Fenofibrate
Fenofibrate Prescribing Information
Fenofibrate capsules are indicated as adjunctive therapy to diet for the reduction of LDL-C, Total-C, Triglycerides and Apo B in adult patients with primary hypercholesterolemia or mixed dyslipidemia (Fredrickson Types IIa and IIb).
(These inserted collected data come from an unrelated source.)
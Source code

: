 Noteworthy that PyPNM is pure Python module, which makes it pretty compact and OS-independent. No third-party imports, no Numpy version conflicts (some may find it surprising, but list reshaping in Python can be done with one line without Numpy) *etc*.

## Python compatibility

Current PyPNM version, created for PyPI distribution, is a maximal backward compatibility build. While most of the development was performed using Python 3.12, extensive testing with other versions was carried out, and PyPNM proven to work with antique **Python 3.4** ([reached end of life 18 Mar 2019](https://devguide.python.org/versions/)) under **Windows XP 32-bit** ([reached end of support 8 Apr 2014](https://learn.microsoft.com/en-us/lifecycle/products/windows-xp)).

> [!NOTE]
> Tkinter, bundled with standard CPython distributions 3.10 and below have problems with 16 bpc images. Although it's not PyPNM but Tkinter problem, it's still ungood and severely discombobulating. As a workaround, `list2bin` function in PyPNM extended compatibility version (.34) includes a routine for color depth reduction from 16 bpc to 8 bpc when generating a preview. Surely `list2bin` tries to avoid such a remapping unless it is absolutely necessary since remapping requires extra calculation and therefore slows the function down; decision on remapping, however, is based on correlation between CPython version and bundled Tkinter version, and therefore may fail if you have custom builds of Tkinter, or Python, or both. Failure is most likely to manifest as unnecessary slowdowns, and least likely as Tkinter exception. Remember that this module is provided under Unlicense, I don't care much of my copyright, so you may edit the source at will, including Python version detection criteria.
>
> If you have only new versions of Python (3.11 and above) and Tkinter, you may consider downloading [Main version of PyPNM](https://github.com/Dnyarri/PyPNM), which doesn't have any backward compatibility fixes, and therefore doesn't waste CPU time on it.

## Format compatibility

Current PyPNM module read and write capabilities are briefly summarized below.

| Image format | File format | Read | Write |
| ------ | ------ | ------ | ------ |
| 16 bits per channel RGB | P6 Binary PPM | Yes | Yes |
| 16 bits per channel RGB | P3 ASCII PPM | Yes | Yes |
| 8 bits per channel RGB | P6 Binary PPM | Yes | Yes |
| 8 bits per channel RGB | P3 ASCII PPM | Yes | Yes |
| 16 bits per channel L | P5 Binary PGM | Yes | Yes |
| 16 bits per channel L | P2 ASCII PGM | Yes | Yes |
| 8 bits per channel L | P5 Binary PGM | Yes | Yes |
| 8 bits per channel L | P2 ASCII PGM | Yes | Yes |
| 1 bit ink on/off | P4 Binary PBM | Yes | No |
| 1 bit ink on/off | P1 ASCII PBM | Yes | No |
Lipid-altering agents should be used in addition to a diet restricted in saturated fat and cholesterol when response to diet and non-pharmacological interventions alone has been inadequate (see National Cholesterol Education Program [NCEP] Treatment Guidelines, below).
Fenofibrate capsules are also indicated as adjunctive therapy to diet for treatment of adult patients with hypertriglyceridemia (Fredrickson Types IV and V hyperlipidemia).
Improving glycemic control in diabetic patients showing fasting chylomicronemia will usually reduce fasting triglycerides and eliminate chylomicronemia thereby obviating the need for pharmacologic intervention.
Markedly elevated levels of serum triglycerides (e.g. > 2,000 mg/dL) may increase the risk of developing pancreatitis. The effect of fenofibrate therapy on reducing this risk has not been adequately studied.
Drug therapy is not indicated for patients with Type I hyperlipoproteinemia, who have elevations of chylomicrons and plasma triglycerides, but who have normal levels of very low density lipoprotein (VLDL). Inspection of plasma refrigerated for 14 hours is helpful in distinguishing Types I, IV and V hyperlipoproteinemia2.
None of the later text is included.